::: Extracted data

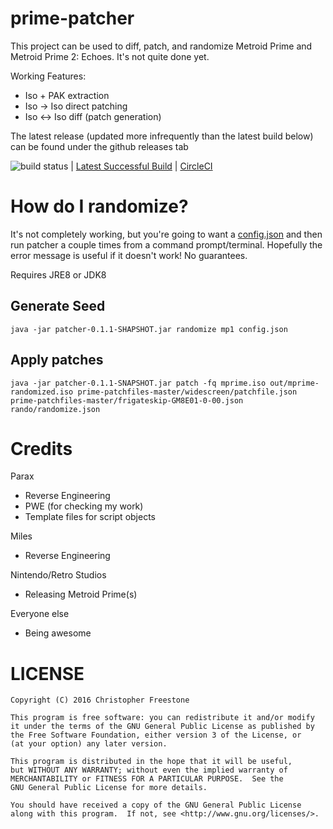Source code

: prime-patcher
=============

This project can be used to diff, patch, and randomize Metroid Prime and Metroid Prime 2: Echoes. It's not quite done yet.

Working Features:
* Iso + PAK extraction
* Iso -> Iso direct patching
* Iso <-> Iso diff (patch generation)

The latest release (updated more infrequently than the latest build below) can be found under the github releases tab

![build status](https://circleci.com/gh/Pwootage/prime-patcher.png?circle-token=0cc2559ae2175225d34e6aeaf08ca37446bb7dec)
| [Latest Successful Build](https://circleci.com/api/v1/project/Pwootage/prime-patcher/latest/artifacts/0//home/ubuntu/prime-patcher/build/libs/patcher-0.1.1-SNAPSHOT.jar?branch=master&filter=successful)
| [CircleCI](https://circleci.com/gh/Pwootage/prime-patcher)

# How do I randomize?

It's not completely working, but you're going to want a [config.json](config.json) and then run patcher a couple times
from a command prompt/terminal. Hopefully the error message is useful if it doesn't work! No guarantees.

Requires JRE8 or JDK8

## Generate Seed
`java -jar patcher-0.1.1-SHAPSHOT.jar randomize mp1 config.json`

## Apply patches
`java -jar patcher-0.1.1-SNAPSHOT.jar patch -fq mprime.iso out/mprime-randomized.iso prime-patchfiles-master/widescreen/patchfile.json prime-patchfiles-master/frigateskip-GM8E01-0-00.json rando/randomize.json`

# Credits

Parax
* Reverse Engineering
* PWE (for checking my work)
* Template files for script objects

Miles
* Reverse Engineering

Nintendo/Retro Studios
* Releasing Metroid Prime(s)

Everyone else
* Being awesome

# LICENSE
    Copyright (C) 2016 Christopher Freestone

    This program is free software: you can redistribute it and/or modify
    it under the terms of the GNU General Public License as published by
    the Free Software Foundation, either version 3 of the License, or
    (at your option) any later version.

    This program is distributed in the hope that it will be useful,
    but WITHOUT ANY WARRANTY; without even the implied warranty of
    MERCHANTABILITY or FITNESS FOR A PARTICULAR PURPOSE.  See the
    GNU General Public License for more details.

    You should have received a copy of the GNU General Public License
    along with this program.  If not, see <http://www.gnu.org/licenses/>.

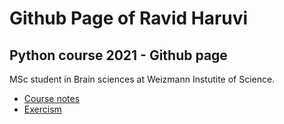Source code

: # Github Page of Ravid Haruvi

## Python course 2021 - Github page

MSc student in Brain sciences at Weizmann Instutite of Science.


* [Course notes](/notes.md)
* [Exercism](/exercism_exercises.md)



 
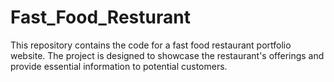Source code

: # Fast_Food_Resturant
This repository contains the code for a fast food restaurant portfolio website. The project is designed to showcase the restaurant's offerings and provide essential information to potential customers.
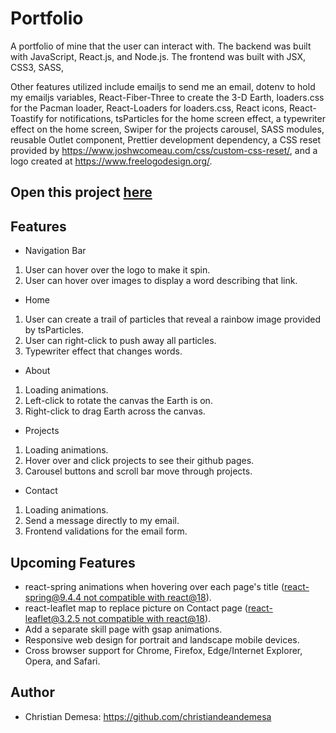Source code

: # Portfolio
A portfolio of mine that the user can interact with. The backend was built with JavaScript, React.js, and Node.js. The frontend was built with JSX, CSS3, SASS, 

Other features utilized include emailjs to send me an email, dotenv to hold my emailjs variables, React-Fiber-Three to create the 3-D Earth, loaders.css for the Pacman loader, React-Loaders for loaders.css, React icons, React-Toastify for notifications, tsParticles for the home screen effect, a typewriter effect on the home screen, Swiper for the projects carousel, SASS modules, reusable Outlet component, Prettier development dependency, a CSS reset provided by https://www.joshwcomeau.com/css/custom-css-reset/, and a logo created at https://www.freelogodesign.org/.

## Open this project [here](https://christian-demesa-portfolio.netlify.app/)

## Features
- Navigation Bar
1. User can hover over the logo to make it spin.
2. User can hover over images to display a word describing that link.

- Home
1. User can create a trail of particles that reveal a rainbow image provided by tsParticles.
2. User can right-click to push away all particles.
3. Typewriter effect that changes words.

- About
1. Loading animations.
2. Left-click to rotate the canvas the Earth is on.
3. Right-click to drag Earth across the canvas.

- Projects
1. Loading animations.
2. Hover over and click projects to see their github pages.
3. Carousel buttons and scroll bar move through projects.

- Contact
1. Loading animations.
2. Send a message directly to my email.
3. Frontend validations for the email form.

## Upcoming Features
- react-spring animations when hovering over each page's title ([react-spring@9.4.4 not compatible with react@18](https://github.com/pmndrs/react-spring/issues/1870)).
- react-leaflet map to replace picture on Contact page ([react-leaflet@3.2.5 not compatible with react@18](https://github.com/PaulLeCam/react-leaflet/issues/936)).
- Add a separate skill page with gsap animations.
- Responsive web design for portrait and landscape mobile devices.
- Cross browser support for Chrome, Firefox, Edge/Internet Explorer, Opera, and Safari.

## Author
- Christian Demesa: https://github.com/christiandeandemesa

::::::
::: Extracted data

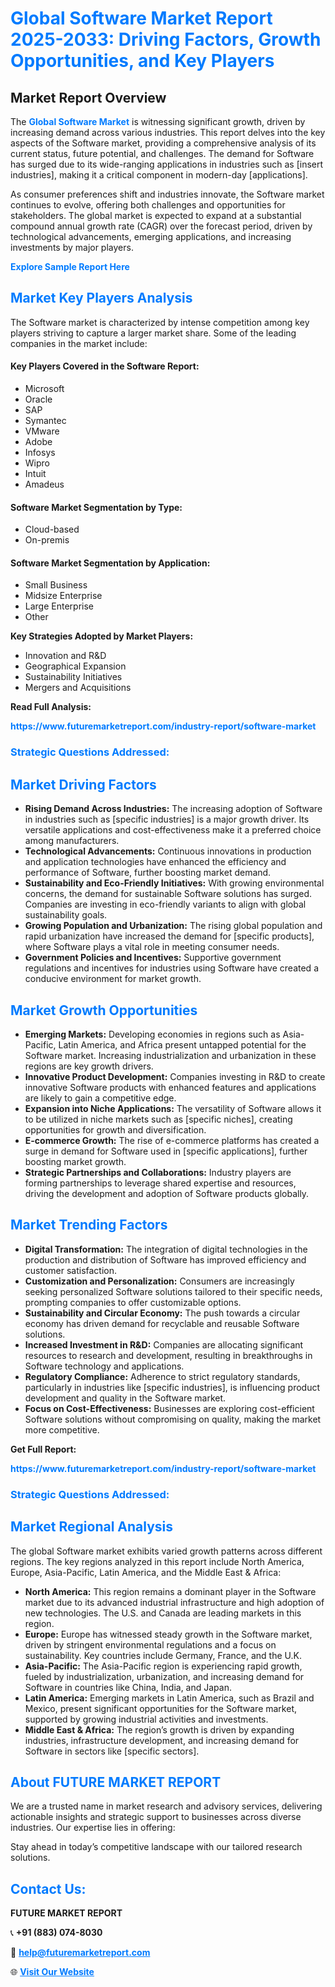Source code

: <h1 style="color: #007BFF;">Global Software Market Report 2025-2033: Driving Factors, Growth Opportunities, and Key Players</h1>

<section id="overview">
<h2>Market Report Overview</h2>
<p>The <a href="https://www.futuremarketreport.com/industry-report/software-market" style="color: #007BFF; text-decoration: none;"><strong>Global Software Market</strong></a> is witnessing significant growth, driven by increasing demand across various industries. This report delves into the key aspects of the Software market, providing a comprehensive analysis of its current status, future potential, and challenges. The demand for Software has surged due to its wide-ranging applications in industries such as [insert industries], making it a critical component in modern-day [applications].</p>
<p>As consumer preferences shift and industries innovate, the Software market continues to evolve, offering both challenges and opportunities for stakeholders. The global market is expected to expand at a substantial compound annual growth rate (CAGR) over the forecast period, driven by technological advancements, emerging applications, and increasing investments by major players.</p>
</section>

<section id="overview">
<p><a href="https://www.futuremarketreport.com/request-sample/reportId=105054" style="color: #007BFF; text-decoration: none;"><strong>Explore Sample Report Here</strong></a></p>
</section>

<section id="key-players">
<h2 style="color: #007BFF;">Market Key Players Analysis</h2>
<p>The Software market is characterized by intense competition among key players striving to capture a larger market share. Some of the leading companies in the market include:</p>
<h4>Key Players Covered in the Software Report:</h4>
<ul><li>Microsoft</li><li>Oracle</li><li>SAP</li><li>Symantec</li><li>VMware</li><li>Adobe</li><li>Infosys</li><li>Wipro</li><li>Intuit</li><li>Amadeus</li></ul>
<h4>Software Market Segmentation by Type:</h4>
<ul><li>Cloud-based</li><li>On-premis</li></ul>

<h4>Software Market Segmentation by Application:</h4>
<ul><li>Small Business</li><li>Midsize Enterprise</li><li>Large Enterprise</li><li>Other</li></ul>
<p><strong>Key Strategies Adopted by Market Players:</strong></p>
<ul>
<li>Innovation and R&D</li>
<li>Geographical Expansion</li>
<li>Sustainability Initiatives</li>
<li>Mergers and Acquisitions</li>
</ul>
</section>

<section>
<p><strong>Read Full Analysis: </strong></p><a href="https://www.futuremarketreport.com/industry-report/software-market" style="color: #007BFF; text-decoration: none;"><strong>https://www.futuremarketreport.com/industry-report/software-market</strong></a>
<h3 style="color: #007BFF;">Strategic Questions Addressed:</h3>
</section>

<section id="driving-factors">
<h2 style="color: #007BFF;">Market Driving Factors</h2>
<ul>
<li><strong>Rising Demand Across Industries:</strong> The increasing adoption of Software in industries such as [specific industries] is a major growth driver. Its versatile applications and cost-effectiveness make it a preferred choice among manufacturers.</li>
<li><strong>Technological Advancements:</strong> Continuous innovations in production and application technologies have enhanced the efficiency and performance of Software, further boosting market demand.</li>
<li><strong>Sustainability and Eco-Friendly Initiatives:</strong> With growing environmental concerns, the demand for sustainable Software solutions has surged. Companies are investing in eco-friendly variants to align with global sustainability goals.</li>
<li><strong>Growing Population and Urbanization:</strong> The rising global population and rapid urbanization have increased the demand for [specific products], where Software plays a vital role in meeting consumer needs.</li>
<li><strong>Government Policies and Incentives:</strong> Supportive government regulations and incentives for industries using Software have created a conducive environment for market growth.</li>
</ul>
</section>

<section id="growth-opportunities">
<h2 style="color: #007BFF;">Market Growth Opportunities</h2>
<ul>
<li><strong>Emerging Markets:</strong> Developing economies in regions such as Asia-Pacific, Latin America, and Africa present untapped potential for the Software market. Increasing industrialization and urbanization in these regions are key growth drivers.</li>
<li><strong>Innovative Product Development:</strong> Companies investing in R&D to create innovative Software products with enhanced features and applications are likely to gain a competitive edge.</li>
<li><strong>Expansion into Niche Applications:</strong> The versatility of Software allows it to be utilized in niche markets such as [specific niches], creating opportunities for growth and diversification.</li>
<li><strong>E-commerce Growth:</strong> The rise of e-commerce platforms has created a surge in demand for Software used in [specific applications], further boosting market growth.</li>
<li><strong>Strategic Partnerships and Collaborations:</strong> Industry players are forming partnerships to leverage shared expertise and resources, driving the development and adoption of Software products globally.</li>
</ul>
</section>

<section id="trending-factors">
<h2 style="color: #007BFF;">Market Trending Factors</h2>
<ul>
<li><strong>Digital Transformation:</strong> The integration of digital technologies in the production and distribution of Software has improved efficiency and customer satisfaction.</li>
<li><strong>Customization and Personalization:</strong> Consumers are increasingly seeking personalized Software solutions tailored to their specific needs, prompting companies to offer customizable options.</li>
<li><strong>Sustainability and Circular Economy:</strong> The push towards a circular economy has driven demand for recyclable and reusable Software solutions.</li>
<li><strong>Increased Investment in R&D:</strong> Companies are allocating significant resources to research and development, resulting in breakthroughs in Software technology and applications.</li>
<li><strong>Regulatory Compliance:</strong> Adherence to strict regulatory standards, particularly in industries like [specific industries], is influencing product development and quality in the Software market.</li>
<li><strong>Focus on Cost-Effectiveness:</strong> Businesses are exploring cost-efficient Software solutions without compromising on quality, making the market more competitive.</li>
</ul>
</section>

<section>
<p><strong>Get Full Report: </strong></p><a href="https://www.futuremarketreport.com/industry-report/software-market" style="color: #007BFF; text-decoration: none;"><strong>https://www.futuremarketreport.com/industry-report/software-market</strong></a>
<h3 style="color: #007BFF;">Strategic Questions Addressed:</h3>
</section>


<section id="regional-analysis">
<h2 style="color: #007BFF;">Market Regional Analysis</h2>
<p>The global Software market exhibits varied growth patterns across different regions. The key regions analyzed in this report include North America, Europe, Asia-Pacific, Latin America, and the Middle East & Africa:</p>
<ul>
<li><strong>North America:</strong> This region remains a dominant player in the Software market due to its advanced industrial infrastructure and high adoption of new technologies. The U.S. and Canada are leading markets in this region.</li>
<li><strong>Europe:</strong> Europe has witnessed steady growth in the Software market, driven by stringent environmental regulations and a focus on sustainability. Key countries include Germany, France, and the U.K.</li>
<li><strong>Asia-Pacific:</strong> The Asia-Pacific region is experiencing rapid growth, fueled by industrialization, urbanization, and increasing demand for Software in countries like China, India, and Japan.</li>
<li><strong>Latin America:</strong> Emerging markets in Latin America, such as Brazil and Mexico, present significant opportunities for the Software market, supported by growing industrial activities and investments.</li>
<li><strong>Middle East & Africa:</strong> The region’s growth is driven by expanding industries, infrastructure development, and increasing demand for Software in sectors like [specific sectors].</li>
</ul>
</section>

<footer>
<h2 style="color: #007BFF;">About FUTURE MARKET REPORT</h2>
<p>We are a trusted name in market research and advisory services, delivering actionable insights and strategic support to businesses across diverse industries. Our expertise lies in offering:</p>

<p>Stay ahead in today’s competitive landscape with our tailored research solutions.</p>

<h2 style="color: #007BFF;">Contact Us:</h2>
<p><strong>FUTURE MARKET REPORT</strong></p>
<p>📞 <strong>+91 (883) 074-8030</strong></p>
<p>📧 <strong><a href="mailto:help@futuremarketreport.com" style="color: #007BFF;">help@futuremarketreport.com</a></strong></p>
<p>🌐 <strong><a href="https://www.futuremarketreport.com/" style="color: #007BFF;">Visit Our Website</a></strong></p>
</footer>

::::::
::: Extracted data

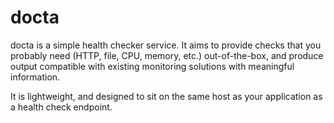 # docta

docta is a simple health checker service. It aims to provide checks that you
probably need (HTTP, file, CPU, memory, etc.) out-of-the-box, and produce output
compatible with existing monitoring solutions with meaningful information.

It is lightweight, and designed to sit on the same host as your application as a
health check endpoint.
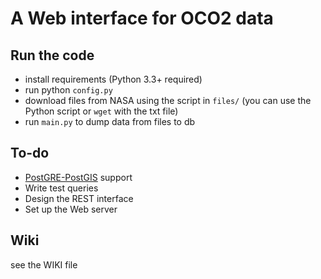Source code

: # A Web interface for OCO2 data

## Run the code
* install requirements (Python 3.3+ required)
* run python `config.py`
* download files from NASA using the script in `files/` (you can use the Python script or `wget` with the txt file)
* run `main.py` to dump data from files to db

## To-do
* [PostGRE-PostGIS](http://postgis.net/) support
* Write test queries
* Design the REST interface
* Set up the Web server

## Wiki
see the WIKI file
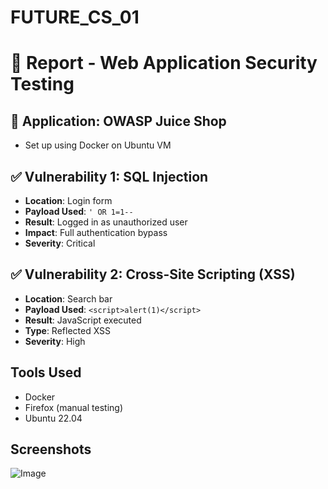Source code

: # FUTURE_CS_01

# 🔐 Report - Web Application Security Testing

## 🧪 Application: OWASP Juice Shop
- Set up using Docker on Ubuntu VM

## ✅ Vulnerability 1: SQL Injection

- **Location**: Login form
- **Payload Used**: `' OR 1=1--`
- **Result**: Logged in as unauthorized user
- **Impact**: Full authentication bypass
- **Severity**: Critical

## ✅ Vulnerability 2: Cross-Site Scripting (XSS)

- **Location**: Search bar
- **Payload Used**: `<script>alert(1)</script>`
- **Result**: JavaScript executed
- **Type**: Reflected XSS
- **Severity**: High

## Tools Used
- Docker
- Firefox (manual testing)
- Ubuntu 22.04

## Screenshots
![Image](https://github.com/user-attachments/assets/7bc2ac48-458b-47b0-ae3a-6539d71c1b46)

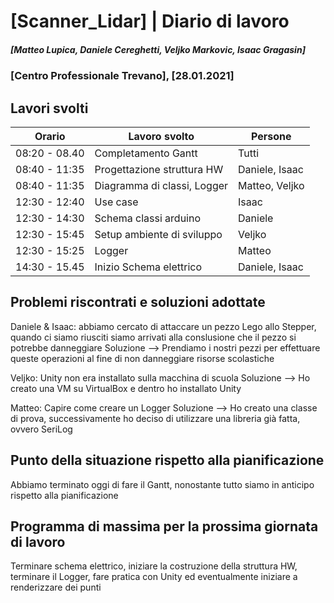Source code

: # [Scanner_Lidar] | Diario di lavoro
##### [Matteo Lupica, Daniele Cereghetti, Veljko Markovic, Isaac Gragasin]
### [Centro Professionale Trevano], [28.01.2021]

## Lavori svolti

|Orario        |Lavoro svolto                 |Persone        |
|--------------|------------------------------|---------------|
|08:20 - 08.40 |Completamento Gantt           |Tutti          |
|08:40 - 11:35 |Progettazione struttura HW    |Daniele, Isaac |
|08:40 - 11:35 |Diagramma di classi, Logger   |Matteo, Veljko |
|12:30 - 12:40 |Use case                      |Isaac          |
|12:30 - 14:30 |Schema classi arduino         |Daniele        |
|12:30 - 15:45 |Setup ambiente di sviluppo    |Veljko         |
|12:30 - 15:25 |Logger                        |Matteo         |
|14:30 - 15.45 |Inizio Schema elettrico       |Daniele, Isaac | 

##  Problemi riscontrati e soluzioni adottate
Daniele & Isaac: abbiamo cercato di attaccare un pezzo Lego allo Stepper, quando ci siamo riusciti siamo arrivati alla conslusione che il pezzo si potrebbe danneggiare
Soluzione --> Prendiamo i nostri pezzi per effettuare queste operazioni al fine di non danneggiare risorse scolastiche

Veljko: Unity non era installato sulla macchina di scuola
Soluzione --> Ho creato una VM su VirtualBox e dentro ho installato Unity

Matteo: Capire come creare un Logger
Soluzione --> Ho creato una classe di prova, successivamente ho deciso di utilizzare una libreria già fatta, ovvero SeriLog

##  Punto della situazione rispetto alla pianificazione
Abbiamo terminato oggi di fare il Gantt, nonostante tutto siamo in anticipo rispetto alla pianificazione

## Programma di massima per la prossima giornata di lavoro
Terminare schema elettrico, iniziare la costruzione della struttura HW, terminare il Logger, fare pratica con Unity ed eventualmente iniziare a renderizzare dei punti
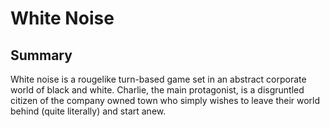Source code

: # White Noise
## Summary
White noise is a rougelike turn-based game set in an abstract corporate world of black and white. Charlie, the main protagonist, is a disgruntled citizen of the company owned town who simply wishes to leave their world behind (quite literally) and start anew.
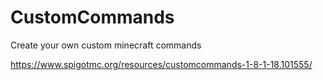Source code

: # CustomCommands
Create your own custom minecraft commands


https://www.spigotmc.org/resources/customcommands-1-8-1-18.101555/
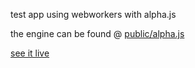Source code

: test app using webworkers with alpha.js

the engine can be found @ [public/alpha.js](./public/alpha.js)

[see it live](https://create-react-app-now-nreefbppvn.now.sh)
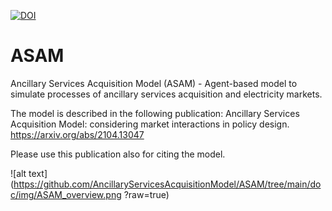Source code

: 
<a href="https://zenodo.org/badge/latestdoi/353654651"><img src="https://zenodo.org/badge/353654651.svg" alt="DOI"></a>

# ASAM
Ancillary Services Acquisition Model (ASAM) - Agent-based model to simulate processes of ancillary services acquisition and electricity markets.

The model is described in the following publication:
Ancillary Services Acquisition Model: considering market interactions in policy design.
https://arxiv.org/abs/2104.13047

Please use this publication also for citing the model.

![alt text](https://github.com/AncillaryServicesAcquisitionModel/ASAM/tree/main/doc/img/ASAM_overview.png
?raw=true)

::::::

(Your instructions): The word to find is "North". Copy every line of the data that holds it.

(Output for this task):
<p>The global Software market exhibits varied growth patterns across different regions. The key regions analyzed in this report include North America, Europe, Asia-Pacific, Latin America, and the Middle East & Africa:</p>
<li><strong>North America:</strong> This region remains a dominant player in the Software market due to its advanced industrial infrastructure and high adoption of new technologies. The U.S. and Canada are leading markets in this region.</li>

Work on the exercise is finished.